4. Give to get. In every other relationship, I don't do this. I have read so many marriage self-help books, however, that claim that if you give more, your spouse will eventually reciprocate. I want to make my wife happy for herself, but I do also want her to reciprocate. It is hard not getting what you need and then trying to do things for the other person without the small hope that maybe this is the one thing that will get to them.

5. Passive aggressive. I'm not afraid of confrontation, and I'm clear about it. To be honest, I excel in confrontational situations.

6. Full of rage. I might be angry with my spouse for not fulfilling what I need, but overall I'm very laid-back and not quick to anger.

7. Difficulty setting boundaries. I don't have difficulty setting boundaries with the world in general, but I have problems doing it with my wife. It feels too much like parenting, and I don't want to talk down to her.

8. Frequently isolated. Definitely not. I have a plethora of guy friends that I do stuff with pretty often.

9. Attracted to people and situations that need fixing. Nope. I want to fix what is up with my marriage, but I feel very little need to go around fixing the world up.

10. Frequently have problems in intimate relationships. I don't think so, but I can't be 100% sure. I've never had a problem before.

11. Have issues with sexuality. Yes, I am dissatisfied with my sex life right now. I don't have problems with performance anxiety, I don't feel the need to look at porn, and I don't compusively masturbate.

12. Usually only relatively successful. This isn't the case. When I put my mind to it, I almost always get the outcome I want.

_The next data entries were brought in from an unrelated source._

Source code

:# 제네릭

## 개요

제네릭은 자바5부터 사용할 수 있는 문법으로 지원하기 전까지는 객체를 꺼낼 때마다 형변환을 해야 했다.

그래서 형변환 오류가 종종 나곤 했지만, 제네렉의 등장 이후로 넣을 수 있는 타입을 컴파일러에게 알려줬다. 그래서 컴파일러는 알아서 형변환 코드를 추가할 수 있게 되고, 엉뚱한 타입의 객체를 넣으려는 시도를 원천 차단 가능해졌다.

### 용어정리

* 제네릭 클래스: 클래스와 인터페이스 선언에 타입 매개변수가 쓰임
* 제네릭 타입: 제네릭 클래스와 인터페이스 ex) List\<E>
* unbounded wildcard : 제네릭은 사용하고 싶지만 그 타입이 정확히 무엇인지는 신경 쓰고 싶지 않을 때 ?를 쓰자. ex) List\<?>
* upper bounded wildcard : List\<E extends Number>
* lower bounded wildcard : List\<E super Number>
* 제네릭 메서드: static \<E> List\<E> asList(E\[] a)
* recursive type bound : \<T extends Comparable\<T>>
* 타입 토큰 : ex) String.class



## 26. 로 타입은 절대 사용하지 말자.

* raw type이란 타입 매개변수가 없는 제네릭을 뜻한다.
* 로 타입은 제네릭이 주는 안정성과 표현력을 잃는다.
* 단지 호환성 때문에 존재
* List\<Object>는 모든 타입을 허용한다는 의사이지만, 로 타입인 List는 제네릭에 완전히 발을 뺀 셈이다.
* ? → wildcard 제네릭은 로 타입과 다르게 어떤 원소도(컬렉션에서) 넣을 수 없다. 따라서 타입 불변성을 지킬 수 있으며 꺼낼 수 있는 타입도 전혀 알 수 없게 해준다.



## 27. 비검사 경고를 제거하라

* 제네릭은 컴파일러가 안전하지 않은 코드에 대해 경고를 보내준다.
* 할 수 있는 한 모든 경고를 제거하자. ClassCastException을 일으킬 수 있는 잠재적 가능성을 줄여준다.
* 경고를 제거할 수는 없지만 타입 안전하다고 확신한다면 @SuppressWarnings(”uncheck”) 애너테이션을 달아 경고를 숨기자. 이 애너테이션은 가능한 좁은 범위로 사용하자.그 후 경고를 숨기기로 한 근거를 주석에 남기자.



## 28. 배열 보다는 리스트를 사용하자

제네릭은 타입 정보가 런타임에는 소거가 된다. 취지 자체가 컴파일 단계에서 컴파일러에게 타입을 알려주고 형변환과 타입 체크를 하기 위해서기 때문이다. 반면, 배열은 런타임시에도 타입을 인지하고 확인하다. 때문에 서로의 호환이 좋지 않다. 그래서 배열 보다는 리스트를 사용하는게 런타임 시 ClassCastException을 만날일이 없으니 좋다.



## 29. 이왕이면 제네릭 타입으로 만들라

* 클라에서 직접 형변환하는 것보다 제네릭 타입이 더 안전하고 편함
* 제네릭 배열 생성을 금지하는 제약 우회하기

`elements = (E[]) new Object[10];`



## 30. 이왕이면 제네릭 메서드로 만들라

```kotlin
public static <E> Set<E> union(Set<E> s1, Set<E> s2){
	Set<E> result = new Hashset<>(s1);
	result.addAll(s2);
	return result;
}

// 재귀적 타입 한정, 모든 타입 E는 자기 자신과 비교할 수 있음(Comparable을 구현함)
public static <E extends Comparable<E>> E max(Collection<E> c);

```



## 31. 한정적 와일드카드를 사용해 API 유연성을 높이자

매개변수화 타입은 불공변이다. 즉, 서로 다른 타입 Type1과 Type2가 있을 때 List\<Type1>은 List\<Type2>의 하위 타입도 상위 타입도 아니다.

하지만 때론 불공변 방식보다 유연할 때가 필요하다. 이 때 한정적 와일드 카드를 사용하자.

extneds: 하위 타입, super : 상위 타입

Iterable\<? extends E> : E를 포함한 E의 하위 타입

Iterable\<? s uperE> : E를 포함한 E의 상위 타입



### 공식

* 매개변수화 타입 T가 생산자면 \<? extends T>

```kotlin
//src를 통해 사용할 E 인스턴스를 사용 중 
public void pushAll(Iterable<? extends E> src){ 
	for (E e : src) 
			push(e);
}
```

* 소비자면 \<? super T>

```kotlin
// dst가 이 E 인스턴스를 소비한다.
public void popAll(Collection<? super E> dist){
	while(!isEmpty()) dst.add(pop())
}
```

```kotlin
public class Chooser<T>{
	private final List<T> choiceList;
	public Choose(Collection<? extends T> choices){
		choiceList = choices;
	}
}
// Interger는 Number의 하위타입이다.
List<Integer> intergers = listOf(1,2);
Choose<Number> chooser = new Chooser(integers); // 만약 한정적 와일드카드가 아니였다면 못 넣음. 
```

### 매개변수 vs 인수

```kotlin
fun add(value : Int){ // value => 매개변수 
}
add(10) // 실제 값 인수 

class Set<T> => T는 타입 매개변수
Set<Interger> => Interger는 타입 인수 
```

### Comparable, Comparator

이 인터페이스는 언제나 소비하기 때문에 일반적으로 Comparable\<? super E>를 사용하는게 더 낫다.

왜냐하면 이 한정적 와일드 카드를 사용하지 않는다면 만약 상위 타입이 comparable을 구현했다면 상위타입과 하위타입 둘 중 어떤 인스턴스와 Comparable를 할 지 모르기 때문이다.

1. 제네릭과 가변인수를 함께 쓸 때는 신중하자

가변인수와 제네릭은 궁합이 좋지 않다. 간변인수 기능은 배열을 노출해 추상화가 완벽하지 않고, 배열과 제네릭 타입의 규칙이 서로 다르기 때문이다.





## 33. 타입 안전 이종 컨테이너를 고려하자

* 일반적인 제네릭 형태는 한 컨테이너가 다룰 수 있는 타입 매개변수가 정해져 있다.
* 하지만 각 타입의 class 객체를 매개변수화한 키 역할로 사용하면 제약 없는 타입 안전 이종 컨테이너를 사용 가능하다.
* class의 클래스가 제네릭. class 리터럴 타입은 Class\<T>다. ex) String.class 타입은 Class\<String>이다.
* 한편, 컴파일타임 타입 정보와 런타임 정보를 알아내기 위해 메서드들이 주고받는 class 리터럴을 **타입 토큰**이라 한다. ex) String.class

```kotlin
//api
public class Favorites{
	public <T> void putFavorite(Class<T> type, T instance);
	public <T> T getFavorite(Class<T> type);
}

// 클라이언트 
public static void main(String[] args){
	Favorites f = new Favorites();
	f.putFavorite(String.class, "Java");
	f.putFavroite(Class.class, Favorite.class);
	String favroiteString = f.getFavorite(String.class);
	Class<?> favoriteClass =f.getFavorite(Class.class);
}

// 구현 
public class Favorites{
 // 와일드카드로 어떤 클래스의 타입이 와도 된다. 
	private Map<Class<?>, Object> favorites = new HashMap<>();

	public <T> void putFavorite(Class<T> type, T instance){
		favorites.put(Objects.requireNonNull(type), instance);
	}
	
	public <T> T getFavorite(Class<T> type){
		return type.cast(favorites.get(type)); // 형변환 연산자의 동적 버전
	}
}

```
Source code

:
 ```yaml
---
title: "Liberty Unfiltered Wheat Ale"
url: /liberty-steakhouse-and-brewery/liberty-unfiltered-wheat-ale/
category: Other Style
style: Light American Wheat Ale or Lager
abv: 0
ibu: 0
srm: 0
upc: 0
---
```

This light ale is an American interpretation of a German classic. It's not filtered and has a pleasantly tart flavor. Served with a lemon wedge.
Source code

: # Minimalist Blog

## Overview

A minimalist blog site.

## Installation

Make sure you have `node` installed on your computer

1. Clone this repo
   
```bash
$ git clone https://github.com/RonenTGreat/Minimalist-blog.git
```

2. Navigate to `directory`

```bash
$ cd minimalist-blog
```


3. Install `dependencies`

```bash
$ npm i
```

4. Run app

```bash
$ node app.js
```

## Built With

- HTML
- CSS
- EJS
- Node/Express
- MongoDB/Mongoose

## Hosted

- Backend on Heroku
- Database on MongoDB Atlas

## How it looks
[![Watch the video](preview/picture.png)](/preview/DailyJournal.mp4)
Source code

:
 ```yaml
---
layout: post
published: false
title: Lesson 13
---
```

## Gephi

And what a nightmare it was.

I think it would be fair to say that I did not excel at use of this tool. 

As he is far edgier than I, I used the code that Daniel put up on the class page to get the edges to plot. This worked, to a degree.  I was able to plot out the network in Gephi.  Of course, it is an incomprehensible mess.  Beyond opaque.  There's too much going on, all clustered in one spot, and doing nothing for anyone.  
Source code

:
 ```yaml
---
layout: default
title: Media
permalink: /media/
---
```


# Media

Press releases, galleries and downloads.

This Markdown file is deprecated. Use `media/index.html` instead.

While I might fit somewhat into some of these categories with my wife, I don't think it is enough to consider myself a nice guy. You and others can say all you want about me being in denial about it.


----------



## Drover (Jun 11, 2012)

turnera said:


> Then, when you come home, you grab her and kiss her and carry her to bed and say 'DAMN I've missed you!' and have your way. She'll be beside herself, wanting to please you.


Don't tell him that. It won't work that way because he'll come back EXPECTING that. The point is it's a start. It is alpha. And he def needs more alpha.


----------



## Ten_year_hubby (Jun 24, 2010)

turnera said:


> The trip would up your score because it would show her that you respect yourself enough to go out and grab some fun for yourself...because you CAN.
> 
> THAT is manly. THAT is alpha.
> 
> Then, when you come home, you grab her and kiss her and carry her to bed and say 'DAMN I've missed you!' and have your way. She'll be beside herself, wanting to please you.


I am so on board with this. Even if she falls asleep when you return, you still got the trip


----------



## Drover (Jun 11, 2012)

Aggie said:


> Characteristics of nice guys
> While I might fit somewhat into some of these categories with my wife, I don't think it is enough to consider myself a nice guy. You and others can say all you want about me being in denial about it.


I don't even know you and could go through every one of these and answer them just based on this thread. You ARE a NG and you won't fix what's wrong until you address it.


----------



## turnera (Jan 22, 2010)

Aggie said:


> Characteristics of nice guys
> 
> 1. Dishonest. I'm not dishonest. I don't hide my mistakes, avoid conflict, try to woo everyone. I do, however, repress my emotions sometimes. She doesn't know how unhappy you are.
> 
> ...


So...you can stand up to us and to all your guy friends and your work colleagues, but you can't stand up to her? Enough said.


----------



## AFEH (May 18, 2010)

Aggie said:


> Characteristics of nice guys
> 
> 1. Dishonest. I'm not dishonest. I don't hide my mistakes, avoid conflict, try to woo everyone. I do, however, repress my emotions sometimes.
> 
> ...


From reading your posts from the beginning and bearing it all in mind, the above post is just continuing your denial but in a massive way. It's like you've succeeded in deluding yourself.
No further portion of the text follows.